## What to do
This exercise calls for every line of the data below with the string "previous" in it.

==== Data extracts

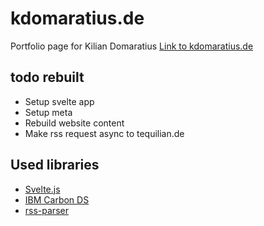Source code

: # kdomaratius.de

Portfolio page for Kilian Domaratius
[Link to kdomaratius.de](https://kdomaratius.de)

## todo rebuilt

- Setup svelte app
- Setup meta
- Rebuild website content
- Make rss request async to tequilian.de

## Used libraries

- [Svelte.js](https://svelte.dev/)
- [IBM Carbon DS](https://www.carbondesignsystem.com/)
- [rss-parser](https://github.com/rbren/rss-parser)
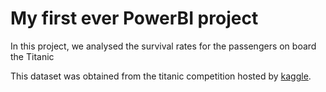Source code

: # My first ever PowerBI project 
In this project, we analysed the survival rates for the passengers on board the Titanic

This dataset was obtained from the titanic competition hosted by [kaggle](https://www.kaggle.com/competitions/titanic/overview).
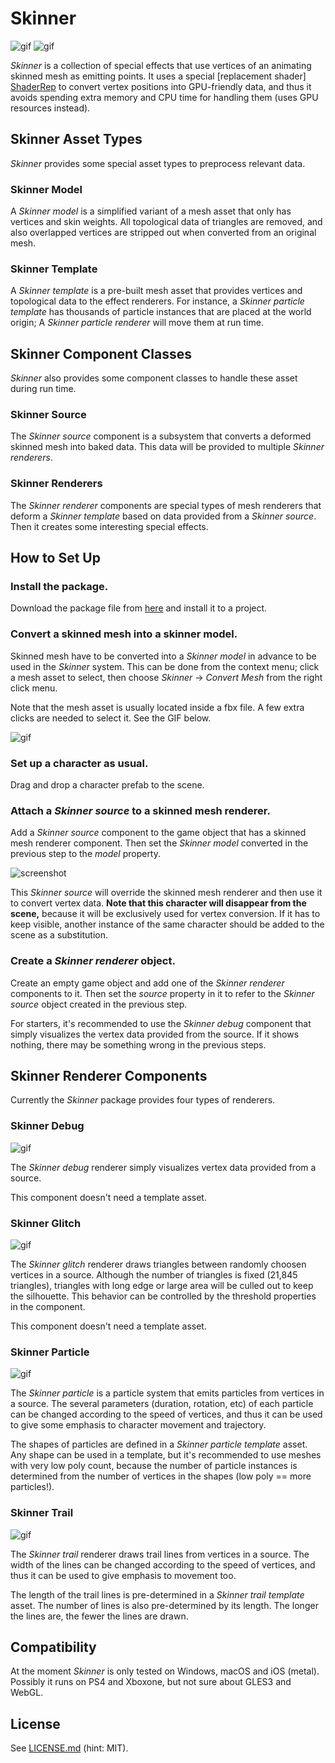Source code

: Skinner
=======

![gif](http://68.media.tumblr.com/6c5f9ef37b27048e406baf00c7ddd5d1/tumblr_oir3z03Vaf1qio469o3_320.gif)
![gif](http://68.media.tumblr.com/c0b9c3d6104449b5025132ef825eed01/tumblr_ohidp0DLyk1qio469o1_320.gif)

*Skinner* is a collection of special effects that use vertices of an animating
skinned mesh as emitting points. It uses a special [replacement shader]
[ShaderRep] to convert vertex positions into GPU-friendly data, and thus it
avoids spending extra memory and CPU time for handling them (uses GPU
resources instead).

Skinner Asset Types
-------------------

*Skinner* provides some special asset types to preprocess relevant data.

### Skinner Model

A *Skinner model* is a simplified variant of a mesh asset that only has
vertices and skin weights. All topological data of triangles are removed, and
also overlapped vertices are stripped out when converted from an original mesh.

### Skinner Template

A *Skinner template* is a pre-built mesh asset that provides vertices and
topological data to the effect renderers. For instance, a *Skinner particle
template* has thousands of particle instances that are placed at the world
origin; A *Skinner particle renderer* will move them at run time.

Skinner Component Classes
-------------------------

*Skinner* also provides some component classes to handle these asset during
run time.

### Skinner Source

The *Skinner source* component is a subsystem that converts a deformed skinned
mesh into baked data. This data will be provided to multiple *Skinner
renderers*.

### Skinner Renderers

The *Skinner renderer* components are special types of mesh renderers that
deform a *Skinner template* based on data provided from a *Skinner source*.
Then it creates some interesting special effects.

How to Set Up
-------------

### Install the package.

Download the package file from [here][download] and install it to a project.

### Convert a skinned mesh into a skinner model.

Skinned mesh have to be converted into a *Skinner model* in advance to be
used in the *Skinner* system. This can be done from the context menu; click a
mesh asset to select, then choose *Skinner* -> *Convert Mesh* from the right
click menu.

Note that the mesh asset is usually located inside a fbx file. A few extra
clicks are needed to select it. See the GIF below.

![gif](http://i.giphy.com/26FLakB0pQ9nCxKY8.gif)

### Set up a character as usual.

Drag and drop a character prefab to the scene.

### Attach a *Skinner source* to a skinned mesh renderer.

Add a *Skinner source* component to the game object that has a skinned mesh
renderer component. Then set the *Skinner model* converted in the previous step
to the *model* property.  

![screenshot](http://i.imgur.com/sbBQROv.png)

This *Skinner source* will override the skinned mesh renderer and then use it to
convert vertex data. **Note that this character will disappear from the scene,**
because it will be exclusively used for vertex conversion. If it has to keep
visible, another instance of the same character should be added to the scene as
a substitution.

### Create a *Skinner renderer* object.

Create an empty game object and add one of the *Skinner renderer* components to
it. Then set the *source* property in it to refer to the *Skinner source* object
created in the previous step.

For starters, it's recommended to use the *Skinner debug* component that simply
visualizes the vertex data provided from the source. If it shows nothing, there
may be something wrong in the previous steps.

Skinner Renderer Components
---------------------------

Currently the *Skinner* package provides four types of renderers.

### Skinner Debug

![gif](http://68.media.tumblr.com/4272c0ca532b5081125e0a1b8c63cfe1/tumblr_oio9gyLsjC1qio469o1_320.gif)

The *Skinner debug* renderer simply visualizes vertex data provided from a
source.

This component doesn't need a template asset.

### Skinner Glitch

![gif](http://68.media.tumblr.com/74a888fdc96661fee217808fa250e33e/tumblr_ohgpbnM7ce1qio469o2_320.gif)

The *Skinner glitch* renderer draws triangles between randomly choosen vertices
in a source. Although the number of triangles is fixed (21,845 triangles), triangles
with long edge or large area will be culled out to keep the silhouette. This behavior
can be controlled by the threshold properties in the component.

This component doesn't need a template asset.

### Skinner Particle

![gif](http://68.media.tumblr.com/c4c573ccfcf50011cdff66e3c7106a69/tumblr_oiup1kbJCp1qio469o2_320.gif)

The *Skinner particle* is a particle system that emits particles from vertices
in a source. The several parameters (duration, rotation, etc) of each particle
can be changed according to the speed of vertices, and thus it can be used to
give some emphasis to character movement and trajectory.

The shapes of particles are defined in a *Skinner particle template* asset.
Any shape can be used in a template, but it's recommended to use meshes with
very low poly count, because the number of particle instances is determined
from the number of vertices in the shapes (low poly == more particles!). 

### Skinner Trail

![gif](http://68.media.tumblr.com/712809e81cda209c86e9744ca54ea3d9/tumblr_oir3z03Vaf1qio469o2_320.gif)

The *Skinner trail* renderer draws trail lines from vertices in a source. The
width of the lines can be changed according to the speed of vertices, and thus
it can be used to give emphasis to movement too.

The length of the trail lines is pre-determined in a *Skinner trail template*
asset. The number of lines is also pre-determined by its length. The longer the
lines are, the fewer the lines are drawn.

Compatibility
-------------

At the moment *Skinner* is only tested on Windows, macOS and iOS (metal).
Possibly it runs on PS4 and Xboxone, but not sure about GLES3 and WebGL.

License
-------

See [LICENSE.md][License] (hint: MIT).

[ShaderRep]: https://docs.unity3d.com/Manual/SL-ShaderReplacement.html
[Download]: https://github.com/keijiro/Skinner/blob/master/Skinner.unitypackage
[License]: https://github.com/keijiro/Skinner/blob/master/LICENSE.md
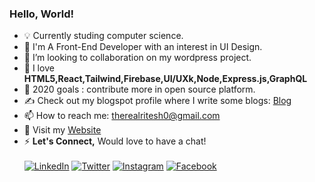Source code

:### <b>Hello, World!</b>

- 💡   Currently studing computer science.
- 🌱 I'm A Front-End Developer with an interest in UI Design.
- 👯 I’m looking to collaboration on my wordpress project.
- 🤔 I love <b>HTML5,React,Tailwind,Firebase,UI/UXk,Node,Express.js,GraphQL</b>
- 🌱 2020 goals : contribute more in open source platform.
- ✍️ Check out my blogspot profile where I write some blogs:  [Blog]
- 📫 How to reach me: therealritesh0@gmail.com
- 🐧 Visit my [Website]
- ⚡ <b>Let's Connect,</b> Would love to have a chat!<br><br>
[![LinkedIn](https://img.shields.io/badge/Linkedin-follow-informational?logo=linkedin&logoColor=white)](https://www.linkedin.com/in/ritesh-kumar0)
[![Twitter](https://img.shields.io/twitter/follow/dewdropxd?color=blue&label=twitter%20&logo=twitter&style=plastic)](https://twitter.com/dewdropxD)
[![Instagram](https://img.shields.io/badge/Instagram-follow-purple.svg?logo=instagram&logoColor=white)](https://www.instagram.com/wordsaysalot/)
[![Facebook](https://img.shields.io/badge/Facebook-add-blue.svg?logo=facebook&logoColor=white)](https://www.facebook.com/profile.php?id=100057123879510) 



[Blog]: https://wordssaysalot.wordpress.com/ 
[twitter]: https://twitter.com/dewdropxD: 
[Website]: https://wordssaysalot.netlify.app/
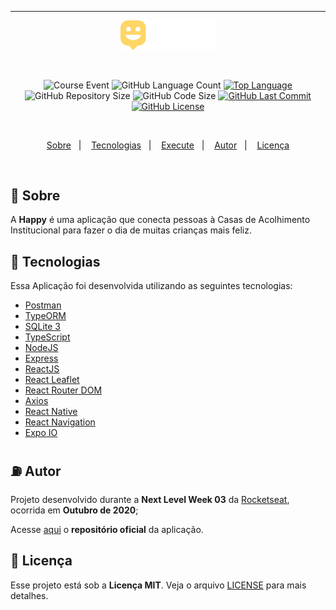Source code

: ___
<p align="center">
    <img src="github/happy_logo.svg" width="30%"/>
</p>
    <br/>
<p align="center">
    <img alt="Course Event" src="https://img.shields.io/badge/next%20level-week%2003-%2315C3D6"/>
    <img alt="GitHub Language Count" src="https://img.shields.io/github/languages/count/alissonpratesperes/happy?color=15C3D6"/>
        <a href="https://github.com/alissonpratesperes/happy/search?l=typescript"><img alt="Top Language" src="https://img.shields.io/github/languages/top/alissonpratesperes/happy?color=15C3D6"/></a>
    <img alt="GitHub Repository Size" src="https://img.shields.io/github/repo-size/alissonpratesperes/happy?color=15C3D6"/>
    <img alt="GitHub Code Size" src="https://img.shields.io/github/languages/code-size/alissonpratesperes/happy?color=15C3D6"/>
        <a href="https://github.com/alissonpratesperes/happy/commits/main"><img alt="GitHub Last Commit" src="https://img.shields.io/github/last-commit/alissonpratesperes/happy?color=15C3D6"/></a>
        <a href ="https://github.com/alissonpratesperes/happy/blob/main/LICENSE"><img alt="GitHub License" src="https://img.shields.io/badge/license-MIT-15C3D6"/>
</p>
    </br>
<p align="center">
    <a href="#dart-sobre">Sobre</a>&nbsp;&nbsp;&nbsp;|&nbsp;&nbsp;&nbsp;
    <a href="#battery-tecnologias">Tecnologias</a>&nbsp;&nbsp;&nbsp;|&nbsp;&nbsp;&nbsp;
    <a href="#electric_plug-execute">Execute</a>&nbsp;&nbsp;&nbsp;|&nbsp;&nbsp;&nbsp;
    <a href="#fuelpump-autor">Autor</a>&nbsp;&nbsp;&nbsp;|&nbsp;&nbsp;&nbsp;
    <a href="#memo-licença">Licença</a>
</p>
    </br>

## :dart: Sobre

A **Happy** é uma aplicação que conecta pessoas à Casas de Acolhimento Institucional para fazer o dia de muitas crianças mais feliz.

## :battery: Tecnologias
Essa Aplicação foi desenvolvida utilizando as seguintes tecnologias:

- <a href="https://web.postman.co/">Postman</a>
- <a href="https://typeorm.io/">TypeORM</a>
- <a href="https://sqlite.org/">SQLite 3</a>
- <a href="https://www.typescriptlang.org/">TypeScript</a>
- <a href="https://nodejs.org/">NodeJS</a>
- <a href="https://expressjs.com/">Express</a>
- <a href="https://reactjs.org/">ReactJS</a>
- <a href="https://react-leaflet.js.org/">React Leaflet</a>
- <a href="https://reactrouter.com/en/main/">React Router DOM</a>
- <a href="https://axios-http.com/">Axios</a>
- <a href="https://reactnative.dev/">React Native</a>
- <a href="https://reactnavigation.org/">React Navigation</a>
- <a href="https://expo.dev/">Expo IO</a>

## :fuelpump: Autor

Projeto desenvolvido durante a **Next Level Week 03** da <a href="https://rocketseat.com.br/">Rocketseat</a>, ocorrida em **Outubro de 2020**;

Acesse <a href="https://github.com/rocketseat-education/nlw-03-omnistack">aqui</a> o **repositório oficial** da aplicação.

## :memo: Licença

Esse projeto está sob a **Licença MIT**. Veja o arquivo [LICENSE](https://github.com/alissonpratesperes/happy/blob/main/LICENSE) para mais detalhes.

========

## Task answer
renderer component. Then set the *Skinner model* converted in the previous step
created in the previous step.
may be something wrong in the previous steps.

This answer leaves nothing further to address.